### REQUIREMENT
Among the lines below, how many have the string "some" in them? Only the number is wanted.
-.-.-
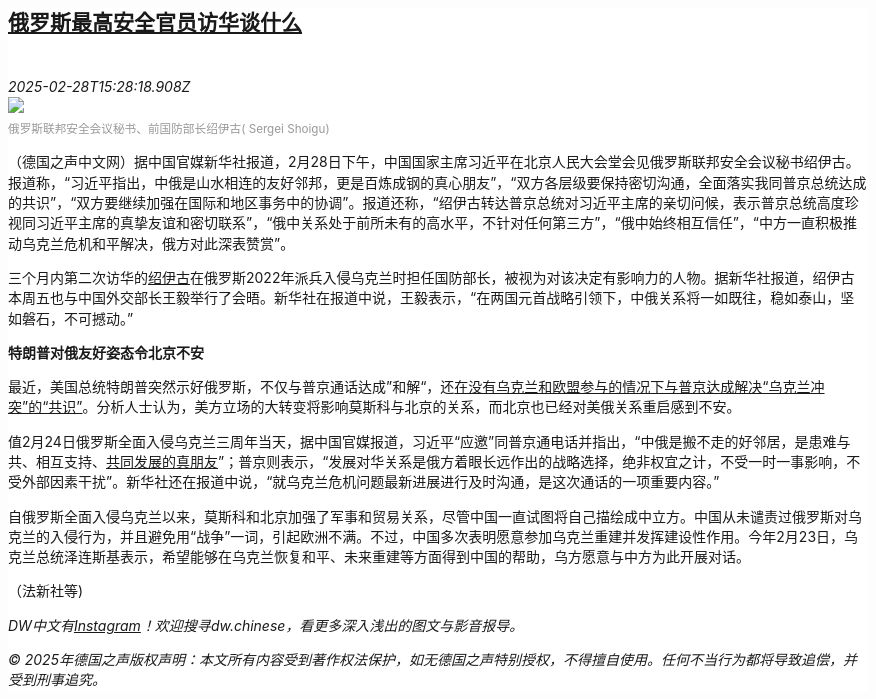
[俄罗斯最高安全官员访华谈什么](https://www.dw.com/zh/%E4%BF%84%E7%BD%97%E6%96%AF%E6%9C%80%E9%AB%98%E5%AE%89%E5%85%A8%E5%AE%98%E5%91%98%E8%AE%BF%E5%8D%8E%E8%B0%88%E4%BB%80%E4%B9%88/a-71786431)
------

<div><i><br>2025-02-28T15:28:18.908Z</i></div><img src="https://images.weserv.nl/?url=static.dw.com/image/69060884_303.jpg" width="100%"><div><small style="color: #999;">俄罗斯联邦安全会议秘书、前国防部长绍伊古( Sergei Shoigu)</small></div><p>（德国之声中文网）据中国官媒新华社报道，2月28日下午，中国国家主席习近平在北京人民大会堂会见俄罗斯联邦安全会议秘书绍伊古。报道称，“习近平指出，中俄是山水相连的友好邻邦，更是百炼成钢的真心朋友”，“双方各层级要保持密切沟通，全面落实我同普京总统达成的共识”，“双方要继续加强在国际和地区事务中的协调”。报道还称，“绍伊古转达普京总统对习近平主席的亲切问候，表示普京总统高度珍视同习近平主席的真挚友谊和密切联系”，“俄中关系处于前所未有的高水平，不针对任何第三方”，“俄中始终相互信任”，“中方一直积极推动乌克兰危机和平解决，俄方对此深表赞赏”。</p><p>三个月内第二次访华的<a href="https://api.dw.com/api/detail/article/69064544" rel="ArticleRef">绍伊古</a>在俄罗斯2022年派兵入侵<span data-id="17452263" data-type="AUTO_TOPIC" title="Automatische Themenseite">乌克兰</span>时担任国防部长，被视为对该决定有影响力的人物。据新华社报道，绍伊古本周五也与中国外交部长王毅举行了会晤。新华社在报道中说，王毅表示，“在两国元首战略引领下，中俄关系将一如既往，稳如泰山，坚如磐石，不可撼动。”</p><p><strong>特朗普对俄友好姿态令北京不安</strong></p><p>最近，美国总统特朗普突然示好俄罗斯，不仅与<span data-id="17452347" data-type="AUTO_TOPIC" title="Automatische Themenseite">普京</span>通话达成”和解“，还<a href="https://api.dw.com/api/detail/article/71648508" rel="ArticleRef">在没有乌克兰和欧盟参与的情况下与普京达成解决“乌克兰冲突”的“共识”</a>。分析人士认为，美方立场的大转变将影响莫斯科与北京的关系，而北京也已经对美俄关系重启感到不安。</p><p>值2月24日<span data-id="60868685" data-type="AUTO_TOPIC" title="Automatische Themenseite">俄罗斯全面入侵乌克兰</span>三周年当天，据中国官媒报道，习近平“应邀”同普京通电话并指出，“中俄是搬不走的好邻居，是患难与共、相互支持、<a href="https://api.dw.com/api/detail/article/71732471" rel="ArticleRef">共同发展的真朋友</a>”；普京则表示，“发展对华关系是俄方着眼长远作出的战略选择，绝非权宜之计，不受一时一事影响，不受外部因素干扰”。新华社还在报道中说，“就乌克兰危机问题最新进展进行及时沟通，是这次通话的一项重要内容。”</p><p>自俄罗斯全面入侵乌克兰以来，莫斯科和北京加强了军事和贸易关系，尽管中国一直试图将自己描绘成中立方。中国从未谴责过俄罗斯对乌克兰的入侵行为，并且避免用“战争”一词，引起欧洲不满。不过，中国多次表明愿意参加乌克兰重建并发挥建设性作用。今年2月23日，乌克兰总统泽连斯基表示，希望能够在乌克兰恢复和平、未来重建等方面得到中国的帮助，乌方愿意与中方为此开展对话。</p><p>（法新社等)</p><p><em>DW</em><em>中文有</em><em><a href="https://www.instagram.com/dw.chinese/">Instagram</a></em><em>！欢迎搜寻</em><em>dw.chinese</em><em>，看更多深入浅出的图文与影音报导。</em></p><p><em>© 2025年德国之声版权声明：本文所有内容受到著作权法保护，如无德国之声特别授权，不得擅自使用。任何不当行为都将导致追偿，并受到刑事追究。</em></p>
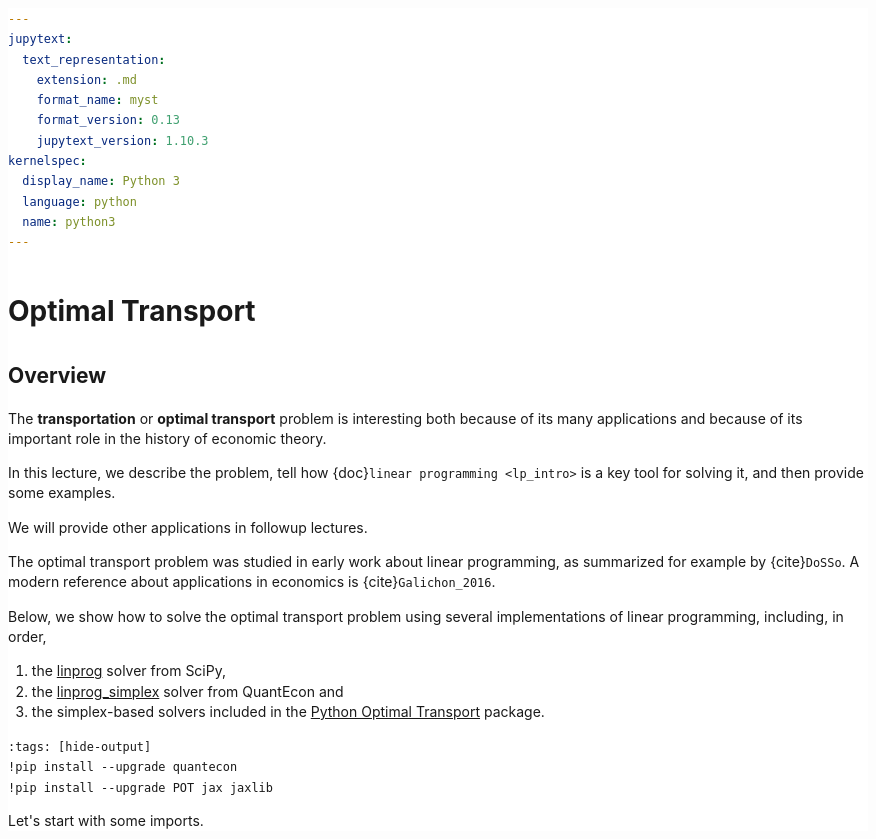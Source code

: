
 ```yaml
---
jupytext:
  text_representation:
    extension: .md
    format_name: myst
    format_version: 0.13
    jupytext_version: 1.10.3
kernelspec:
  display_name: Python 3
  language: python
  name: python3
---
```


# Optimal Transport 

## Overview

The **transportation** or **optimal transport** problem is interesting both
because of its many applications and because of its important role in the history of
economic theory.

In this lecture, we describe the problem, tell how 
{doc}`linear programming <lp_intro>` is a
key tool for solving it, and then provide some examples.  

We will provide other applications in followup lectures.

The optimal transport problem was studied in early work about linear
programming, as summarized for example by {cite}`DoSSo`.  A modern reference
about applications in economics is {cite}`Galichon_2016`.

Below, we show how to solve the optimal transport problem using
several implementations of linear programming, including, in order,

1. the
   [linprog](https://docs.scipy.org/doc/scipy/reference/generated/scipy.optimize.linprog.html)
   solver from SciPy, 
2. the [linprog_simplex](https://quanteconpy.readthedocs.io/en/latest/optimize/linprog_simplex.html) solver from QuantEcon and
3. the simplex-based solvers included in the [Python Optimal Transport](https://pythonot.github.io/) package.




```{code-cell} ipython3
:tags: [hide-output]
!pip install --upgrade quantecon
!pip install --upgrade POT jax jaxlib
```

Let's start with some imports.

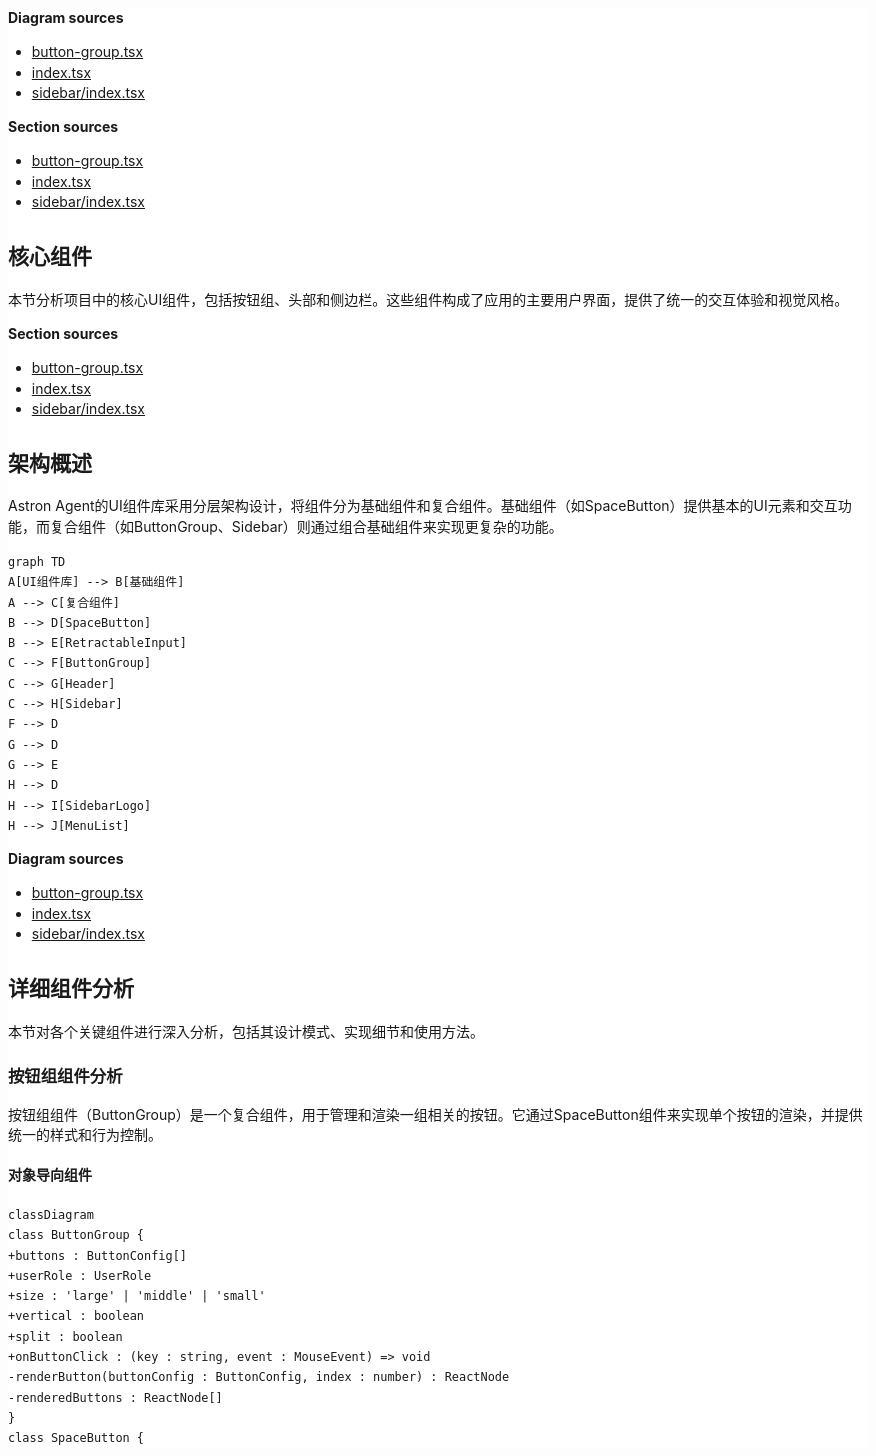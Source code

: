 **Diagram sources**
- [button-group.tsx](file://console/frontend/src/components/button-group/button-group.tsx)
- [index.tsx](file://console/frontend/src/components/header/index.tsx)
- [sidebar/index.tsx](file://console/frontend/src/components/sidebar/index.tsx)

**Section sources**
- [button-group.tsx](file://console/frontend/src/components/button-group/button-group.tsx)
- [index.tsx](file://console/frontend/src/components/header/index.tsx)
- [sidebar/index.tsx](file://console/frontend/src/components/sidebar/index.tsx)

## 核心组件
本节分析项目中的核心UI组件，包括按钮组、头部和侧边栏。这些组件构成了应用的主要用户界面，提供了统一的交互体验和视觉风格。

**Section sources**
- [button-group.tsx](file://console/frontend/src/components/button-group/button-group.tsx)
- [index.tsx](file://console/frontend/src/components/header/index.tsx)
- [sidebar/index.tsx](file://console/frontend/src/components/sidebar/index.tsx)

## 架构概述
Astron Agent的UI组件库采用分层架构设计，将组件分为基础组件和复合组件。基础组件（如SpaceButton）提供基本的UI元素和交互功能，而复合组件（如ButtonGroup、Sidebar）则通过组合基础组件来实现更复杂的功能。

```mermaid
graph TD
A[UI组件库] --> B[基础组件]
A --> C[复合组件]
B --> D[SpaceButton]
B --> E[RetractableInput]
C --> F[ButtonGroup]
C --> G[Header]
C --> H[Sidebar]
F --> D
G --> D
G --> E
H --> D
H --> I[SidebarLogo]
H --> J[MenuList]
```

**Diagram sources**
- [button-group.tsx](file://console/frontend/src/components/button-group/button-group.tsx)
- [index.tsx](file://console/frontend/src/components/header/index.tsx)
- [sidebar/index.tsx](file://console/frontend/src/components/sidebar/index.tsx)

## 详细组件分析
本节对各个关键组件进行深入分析，包括其设计模式、实现细节和使用方法。

### 按钮组组件分析
按钮组组件（ButtonGroup）是一个复合组件，用于管理和渲染一组相关的按钮。它通过SpaceButton组件来实现单个按钮的渲染，并提供统一的样式和行为控制。

#### 对象导向组件
```mermaid
classDiagram
class ButtonGroup {
+buttons : ButtonConfig[]
+userRole : UserRole
+size : 'large' | 'middle' | 'small'
+vertical : boolean
+split : boolean
+onButtonClick : (key : string, event : MouseEvent) => void
-renderButton(buttonConfig : ButtonConfig, index : number) : ReactNode
-renderedButtons : ReactNode[]
}
class SpaceButton {
```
-.-.-
### EXERCISE RESPONSE
2